In this article, we’ll look at how TypeScript makes JavaScript projects better.
Type Coercion
JavaScript does data type coercion of its variables when it does certain operations.
It produces consistent results, we just have to know how it works.
If we use the == operator to compare objects, then type coercion will be done before comparison operations are done.
For instance, we may have:
let applePrice = 1;
let orangePrice = '1';
if (applePrice == orangePrice) {
//...
}
Then both will be converted to numbers before comparison.
When we write:
let totalPrice = applePrice + orangePrice;
then both will be converted to strings before concatenation, which is probably not what we want.
Avoiding Unintentional Type Coercion
To make our lives easier, we should take steps to avoid unintentional data type coercion.
To do that, we can use the === operator for comparisons and convert types explicitly first before doing concatenation.
For instance, we can write:
let applePrice = 1;
let orangePrice = '1';
if (applePrice === orangePrice) {
//...
}
for comparison, and:
let totalPrice = Number(applePrice) + Number(orangePrice);
=== does comparison without applying data type coercion.
And we prevent concatenation with the + sign by using the Number function to convert both operands to numbers before adding them.
The Benefits of Explicit Type Coercion
We can use type coercion to our benefit.
For instance, we can use the || to coerce null , undefined or other falsy values to false so that the || operator will return the 2nd operand.
For instance, if we have:
let firstName;
let secondName = firstName || "jane";
Since firstName is undefined , then || operator will coerce firstName to false and return the 2nd operand, which is 'jane' .

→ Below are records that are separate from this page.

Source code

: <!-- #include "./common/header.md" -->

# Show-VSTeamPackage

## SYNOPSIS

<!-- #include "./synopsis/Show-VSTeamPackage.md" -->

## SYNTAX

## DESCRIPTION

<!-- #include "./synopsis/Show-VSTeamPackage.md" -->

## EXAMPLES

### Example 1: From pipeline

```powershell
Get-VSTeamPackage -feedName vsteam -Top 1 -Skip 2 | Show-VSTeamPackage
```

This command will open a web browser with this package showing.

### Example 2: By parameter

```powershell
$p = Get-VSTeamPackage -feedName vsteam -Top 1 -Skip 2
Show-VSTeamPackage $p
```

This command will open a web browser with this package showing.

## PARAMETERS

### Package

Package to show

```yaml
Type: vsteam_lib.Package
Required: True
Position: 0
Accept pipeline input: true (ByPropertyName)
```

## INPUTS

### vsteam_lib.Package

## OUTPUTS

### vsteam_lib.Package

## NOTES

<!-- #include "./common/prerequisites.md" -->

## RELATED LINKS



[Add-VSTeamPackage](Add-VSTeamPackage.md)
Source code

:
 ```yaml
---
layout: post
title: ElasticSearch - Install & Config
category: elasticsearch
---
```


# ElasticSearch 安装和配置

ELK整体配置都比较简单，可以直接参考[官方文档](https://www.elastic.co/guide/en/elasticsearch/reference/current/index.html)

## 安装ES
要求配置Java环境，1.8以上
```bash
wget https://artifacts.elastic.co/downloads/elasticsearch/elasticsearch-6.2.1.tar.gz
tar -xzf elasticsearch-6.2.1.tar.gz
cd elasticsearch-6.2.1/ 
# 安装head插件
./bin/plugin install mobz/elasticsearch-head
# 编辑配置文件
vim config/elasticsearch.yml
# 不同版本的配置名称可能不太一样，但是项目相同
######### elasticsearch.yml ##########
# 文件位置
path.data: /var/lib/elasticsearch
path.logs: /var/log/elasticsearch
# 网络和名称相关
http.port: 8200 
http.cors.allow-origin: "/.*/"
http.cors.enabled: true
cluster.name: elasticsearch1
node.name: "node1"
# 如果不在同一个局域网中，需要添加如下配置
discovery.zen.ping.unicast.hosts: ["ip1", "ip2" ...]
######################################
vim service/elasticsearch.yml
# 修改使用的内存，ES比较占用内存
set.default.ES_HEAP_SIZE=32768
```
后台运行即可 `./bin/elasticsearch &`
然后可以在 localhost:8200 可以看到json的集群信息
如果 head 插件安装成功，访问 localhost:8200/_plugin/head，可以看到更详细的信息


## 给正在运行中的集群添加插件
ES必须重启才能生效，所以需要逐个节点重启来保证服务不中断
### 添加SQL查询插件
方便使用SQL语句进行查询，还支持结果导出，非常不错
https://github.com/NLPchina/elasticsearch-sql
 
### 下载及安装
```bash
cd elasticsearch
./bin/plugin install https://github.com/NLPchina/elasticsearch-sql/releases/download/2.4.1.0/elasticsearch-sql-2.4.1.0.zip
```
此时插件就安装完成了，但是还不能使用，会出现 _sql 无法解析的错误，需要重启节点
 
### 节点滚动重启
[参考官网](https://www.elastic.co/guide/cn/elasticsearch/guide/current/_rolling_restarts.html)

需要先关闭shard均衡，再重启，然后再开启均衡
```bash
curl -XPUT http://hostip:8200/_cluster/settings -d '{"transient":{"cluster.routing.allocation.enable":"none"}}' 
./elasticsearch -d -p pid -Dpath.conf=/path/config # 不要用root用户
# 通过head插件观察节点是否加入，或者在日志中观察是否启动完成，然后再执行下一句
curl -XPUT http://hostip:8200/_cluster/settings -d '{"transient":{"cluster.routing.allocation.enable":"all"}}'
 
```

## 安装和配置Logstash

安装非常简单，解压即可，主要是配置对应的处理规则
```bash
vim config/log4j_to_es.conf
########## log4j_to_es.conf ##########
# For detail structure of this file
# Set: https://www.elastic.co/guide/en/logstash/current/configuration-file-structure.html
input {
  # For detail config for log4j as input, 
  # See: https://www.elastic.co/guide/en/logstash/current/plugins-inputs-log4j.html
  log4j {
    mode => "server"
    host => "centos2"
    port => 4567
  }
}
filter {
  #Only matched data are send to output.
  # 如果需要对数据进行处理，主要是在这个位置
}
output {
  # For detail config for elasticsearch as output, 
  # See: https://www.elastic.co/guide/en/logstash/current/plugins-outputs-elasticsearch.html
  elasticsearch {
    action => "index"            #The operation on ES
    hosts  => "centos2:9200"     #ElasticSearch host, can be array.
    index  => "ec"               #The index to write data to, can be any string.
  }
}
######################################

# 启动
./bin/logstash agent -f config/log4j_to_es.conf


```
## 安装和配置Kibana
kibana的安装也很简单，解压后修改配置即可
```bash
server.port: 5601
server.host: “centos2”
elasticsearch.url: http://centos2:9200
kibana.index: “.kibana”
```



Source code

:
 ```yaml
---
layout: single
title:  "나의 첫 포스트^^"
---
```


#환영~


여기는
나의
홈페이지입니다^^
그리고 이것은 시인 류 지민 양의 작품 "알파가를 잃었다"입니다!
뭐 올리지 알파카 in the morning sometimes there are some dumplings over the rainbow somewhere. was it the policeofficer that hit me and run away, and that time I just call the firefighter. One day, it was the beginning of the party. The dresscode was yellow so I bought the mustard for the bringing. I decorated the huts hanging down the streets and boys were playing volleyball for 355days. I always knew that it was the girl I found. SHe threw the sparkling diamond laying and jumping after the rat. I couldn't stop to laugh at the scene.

Therefore, we can use the || operator to return a default value inc case the first is falsy.
Working with Functions
Functions are a building block of JavaScript.
We can define functions to run code that’s invoked repeatedly.
For instance, we can write:
const addPrices = (first, second) => {
return first + second;
};
Then we can call it by writing:
let applePrice = 1;
let orangePrice = 2;
const totalPrice = addPrices(applePrice, orangePrice);
The addPrices function received number values when we call it above.
However, JavaScript doesn’t do any validation when we pass in the variables to the function.
Therefore, we may get unexpected results.
This is where TypeScript can help, we can validate the data types before the function is called when the arguments are passed in.
Function Results
In JavaScript, function return types are determined by the value we return.
It can be anything, depending on what we return.
For instance, if we have:
let applePrice = 1;
let orangePrice = 2;
const totalPrice = addPrices(applePrice, orangePrice);
then we return a number.
On the other hand, if we have:
let applePrice = 1;
let orangePrice = '2';
const totalPrice = addPrices(applePrice, orangePrice);
Then addPrices returns a string.
This may be a problem since we probably don’t want to concatenate instead of add.
Only 2 numbers are added together. Otherwise, it’s concatenated.
Also, we don’t have to pass in all arguments.
For instance, if we add the 3rd argument to addPrices as follows:
const addPrices = (first, second, third) => {
return first + second + third;
};
let applePrice = 1;
let orangePrice = 2;
const totalPrice = addPrices(applePrice, orangePrice);
Then we get NaN because third is undefined , and adding number and undefined results in NaN .
Avoiding Argument Mismatch Problems
In JavaScript, we can set a default value for a parameter that we know are optional.
For instance, we can write:
const addPrices = (first, second, third = 0) => {
return first + second + third;
};
or, we can use the rest parameter notation to put some or all arguments into an array.
If third has no value passed in, then third is set to 0.
We can write:
const addPrices = (...rest) => {
return rest.reduce((a, b) => a + b, 0);
};
Then rest is an array as the spread operator puts all the arguments into an array.
Conclusion
TypeScript just uses JavaScript’s type system.
It tames the dynamic nature of JavaScript’s type system by restricting the types of parameters and return types of functions.